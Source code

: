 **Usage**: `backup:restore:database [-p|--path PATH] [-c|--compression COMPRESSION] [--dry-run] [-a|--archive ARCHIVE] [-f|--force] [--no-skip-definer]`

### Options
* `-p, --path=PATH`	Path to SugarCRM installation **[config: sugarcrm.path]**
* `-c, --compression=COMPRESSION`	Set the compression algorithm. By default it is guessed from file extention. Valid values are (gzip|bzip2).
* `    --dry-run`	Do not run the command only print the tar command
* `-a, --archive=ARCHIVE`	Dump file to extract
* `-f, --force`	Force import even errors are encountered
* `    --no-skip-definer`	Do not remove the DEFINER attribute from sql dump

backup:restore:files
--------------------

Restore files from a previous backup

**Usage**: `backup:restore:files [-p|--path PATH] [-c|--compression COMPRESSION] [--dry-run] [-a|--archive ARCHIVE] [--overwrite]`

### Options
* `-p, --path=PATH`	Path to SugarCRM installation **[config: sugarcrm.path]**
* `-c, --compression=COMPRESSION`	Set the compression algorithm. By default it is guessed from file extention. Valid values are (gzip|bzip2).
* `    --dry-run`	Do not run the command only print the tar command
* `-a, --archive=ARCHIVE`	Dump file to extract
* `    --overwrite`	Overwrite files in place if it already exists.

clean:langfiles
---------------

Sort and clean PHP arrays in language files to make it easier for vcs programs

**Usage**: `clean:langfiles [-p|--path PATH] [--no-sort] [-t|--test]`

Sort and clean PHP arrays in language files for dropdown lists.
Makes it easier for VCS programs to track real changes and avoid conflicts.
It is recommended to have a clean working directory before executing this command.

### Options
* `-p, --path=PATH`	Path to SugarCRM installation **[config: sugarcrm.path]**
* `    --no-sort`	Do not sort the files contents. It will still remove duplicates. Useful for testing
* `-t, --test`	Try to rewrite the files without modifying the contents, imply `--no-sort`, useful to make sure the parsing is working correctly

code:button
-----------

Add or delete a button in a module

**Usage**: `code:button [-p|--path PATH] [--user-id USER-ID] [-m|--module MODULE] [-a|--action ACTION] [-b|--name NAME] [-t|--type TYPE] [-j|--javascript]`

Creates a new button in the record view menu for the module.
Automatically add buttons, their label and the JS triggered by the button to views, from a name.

--

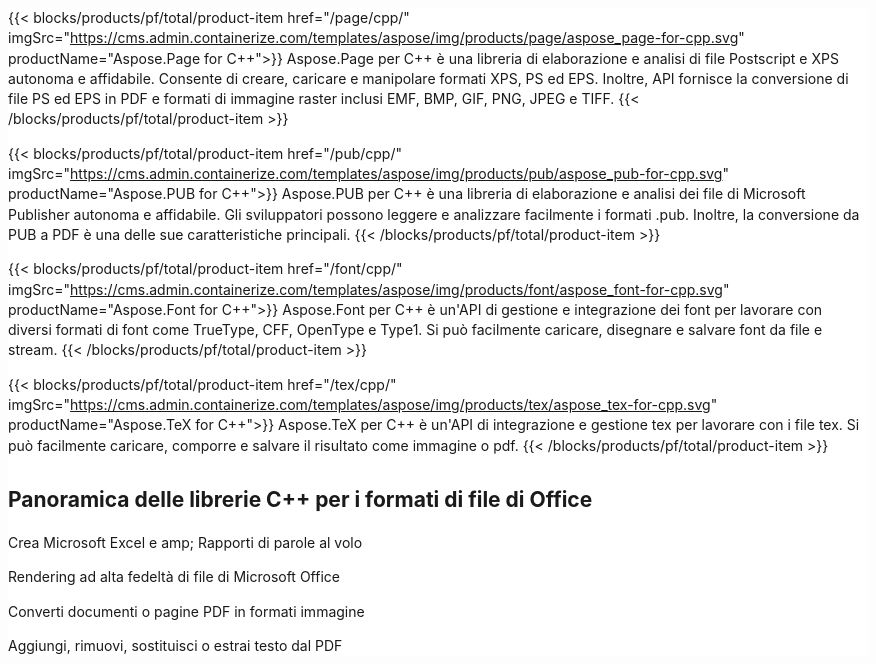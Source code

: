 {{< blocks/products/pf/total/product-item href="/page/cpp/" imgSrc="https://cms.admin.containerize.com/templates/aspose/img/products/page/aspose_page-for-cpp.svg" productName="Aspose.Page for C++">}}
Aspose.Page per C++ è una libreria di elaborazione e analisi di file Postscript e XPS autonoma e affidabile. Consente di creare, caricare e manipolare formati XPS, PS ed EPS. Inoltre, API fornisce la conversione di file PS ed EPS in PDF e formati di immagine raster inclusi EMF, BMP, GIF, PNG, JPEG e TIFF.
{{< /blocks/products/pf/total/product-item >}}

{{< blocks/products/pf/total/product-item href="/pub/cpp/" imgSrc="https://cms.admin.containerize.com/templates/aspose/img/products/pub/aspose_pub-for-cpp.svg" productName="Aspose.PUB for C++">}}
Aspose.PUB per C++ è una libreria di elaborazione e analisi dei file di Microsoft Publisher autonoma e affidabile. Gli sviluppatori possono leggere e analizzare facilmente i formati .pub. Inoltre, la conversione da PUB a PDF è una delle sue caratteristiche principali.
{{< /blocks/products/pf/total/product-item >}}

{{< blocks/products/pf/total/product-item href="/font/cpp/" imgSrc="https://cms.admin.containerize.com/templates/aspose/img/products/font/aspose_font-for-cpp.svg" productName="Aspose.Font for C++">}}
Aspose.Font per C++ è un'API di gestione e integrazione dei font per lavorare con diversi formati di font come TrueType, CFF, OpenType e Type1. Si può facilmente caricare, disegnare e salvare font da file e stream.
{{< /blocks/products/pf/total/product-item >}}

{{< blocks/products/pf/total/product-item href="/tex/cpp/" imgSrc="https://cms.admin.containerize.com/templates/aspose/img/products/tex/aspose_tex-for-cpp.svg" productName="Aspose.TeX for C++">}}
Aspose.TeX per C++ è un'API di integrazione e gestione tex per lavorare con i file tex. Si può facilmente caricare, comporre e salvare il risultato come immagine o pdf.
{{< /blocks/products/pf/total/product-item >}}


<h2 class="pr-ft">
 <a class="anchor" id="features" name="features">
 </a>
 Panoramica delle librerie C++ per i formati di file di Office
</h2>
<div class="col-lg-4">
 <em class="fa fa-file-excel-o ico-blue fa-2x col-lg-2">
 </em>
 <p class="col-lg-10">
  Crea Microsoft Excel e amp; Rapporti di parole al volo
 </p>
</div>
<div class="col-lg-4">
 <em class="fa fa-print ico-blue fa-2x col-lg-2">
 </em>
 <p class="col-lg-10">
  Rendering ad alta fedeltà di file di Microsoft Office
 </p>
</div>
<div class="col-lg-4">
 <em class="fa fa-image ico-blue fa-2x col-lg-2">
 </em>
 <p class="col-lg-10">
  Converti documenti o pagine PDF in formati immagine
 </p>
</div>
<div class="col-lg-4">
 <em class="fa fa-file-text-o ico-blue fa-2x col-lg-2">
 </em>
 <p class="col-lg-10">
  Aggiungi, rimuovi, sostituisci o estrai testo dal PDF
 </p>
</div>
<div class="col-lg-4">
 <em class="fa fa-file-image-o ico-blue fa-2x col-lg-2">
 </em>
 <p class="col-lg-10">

**HOW TO COMPLETE THIS TASK**
Please return a copy of each line in the entries that has the string "font".

**OUTPUT OF THE TASK**
{{< blocks/products/pf/total/product-item href="/font/cpp/" imgSrc="https://cms.admin.containerize.com/templates/aspose/img/products/font/aspose_font-for-cpp.svg" productName="Aspose.Font for C++">}}
Aspose.Font per C++ è un'API di gestione e integrazione dei font per lavorare con diversi formati di font come TrueType, CFF, OpenType e Type1. Si può facilmente caricare, disegnare e salvare font da file e stream.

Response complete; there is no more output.